La Confédération générale des Travailleurs de Tunisie (CGTT), a été créée le 3 décembre 2006, ou plutôt ressuscitée puisqu'elle existait du temps de feu Farhat Hachad. La législation le permettait, pas l'ancien régime «avec la complicité de la direction de l'UGTT», elle n'a donc pas pu exercer son droit. La plainte déposée à l'encontre du gouvernement tunisien auprès de l'Organisation internationale du travail (OIT), a été jugée recevable sans pour autant changer quoi que ce soit sur le terrain. Prenant le relais, l'Association Mohamed Ali, présidée par Habib Guiza, s'est lancée dans des études sur l'histoire du syndicalisme et le monde du travail, ce qui lui a permis d'être très au fait de ces deux importantes questions. L'étude la plus importante a été la réalisation d'une prospective sur la Tunisie en 2040.

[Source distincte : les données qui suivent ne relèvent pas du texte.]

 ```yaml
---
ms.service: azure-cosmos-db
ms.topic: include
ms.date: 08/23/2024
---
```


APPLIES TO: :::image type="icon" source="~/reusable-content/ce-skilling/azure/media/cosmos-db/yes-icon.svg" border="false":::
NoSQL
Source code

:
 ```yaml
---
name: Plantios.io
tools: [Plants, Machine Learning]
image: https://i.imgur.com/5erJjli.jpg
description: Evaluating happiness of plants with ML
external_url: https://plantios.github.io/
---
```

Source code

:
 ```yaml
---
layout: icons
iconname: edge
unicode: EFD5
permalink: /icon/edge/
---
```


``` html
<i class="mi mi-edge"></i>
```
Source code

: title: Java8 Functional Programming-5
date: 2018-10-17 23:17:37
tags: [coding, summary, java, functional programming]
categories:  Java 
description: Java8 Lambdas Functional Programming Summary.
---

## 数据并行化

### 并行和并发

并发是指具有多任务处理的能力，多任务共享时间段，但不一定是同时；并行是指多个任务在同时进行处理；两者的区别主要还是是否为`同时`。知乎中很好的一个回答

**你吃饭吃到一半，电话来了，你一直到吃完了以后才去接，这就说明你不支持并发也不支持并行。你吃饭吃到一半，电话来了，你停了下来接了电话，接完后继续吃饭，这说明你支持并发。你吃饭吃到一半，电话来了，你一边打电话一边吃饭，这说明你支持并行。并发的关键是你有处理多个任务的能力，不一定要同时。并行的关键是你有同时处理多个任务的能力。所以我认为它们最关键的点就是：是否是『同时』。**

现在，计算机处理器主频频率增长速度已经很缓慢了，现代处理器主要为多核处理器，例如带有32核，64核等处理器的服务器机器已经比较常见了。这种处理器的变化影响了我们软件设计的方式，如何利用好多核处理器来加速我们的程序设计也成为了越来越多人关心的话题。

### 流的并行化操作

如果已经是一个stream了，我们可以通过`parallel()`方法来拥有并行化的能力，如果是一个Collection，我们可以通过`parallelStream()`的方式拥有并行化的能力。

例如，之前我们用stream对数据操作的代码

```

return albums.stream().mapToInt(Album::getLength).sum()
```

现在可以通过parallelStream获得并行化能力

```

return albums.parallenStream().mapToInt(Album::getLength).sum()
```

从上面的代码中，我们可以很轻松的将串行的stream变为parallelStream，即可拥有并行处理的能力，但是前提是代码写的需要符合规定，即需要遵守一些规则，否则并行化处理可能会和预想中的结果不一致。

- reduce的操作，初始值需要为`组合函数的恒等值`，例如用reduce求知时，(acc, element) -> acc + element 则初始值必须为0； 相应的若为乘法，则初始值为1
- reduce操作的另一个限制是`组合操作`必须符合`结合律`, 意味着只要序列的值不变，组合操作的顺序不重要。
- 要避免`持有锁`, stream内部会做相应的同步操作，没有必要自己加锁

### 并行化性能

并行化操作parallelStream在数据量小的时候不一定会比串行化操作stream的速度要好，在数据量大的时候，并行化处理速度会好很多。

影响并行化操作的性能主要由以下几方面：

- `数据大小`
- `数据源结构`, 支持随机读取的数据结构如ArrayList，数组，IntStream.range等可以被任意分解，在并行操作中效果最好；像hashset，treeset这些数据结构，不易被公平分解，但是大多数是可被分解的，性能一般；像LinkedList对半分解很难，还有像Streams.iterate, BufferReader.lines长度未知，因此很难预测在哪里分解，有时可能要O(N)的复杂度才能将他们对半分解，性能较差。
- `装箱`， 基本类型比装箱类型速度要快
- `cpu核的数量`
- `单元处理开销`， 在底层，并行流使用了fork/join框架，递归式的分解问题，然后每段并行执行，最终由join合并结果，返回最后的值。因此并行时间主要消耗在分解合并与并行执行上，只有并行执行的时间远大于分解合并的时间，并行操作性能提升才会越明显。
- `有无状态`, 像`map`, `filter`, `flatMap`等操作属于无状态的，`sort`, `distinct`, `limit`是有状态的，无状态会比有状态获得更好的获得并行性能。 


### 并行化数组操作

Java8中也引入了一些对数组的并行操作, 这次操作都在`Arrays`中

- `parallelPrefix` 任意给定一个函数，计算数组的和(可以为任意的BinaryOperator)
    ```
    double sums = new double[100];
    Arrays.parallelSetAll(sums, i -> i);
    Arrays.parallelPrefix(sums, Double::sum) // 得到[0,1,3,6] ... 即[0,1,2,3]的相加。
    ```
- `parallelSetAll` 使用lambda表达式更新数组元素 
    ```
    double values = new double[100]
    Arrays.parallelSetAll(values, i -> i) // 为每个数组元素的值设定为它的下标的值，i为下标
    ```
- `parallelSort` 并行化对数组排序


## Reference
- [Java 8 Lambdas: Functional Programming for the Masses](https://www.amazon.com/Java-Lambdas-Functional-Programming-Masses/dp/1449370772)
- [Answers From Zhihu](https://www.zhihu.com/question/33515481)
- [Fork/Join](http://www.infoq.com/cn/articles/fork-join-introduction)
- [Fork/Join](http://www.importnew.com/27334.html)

Pour être édifié sur la CGTT, son rôle dans l'enrichissement du paysage syndical du pays, Habib Guiza, l'initiateur, en parle.
WMC : La CGTT est aujourd'hui opérationnelle, quelle est sa situation sur le terrain?
Habib Guiza: A la date d'aujourd'hui, nous avons 50 syndicats et 10.000 affiliés. Tout en sachant que l'UGTT compte 300.000 affiliés sur plus de 3 millions de travailleurs dans notre pays. Voyez le gap, au moins 90% des salariés ne sont pas syndiqués. En ce qui nous concerne, nous voulons travailler sur ces 90%, cela ne veut pas dire que certains affiliés à l'Union Générale des Travailleurs ne la quitteront pas pour rejoindre nos rangs... Il y en déjà qui veulent se désolidariser de l'UGTT pour venir chez nous.
Que leur offrez-vous de plus que l'UGTT?
Tout d'abord, il faut savoir que nous ne nous inscrivons pas dans la continuité de ce que fait l'UGTT mais plutôt dans la rupture avec ses pratiques. Nous voulons également consacrer la pluralité syndicale dans le sens où chaque travailleur est libre de choisir l'organisme qu'il estime être le plus représentatif pour lui. Le pluralisme syndical existait historiquement dans notre pays. Avant l'indépendance, nous avions deux syndicats.
Qu'est-ce qui a dicté le besoin de créer un autre syndicat alors que l'UGTT était là?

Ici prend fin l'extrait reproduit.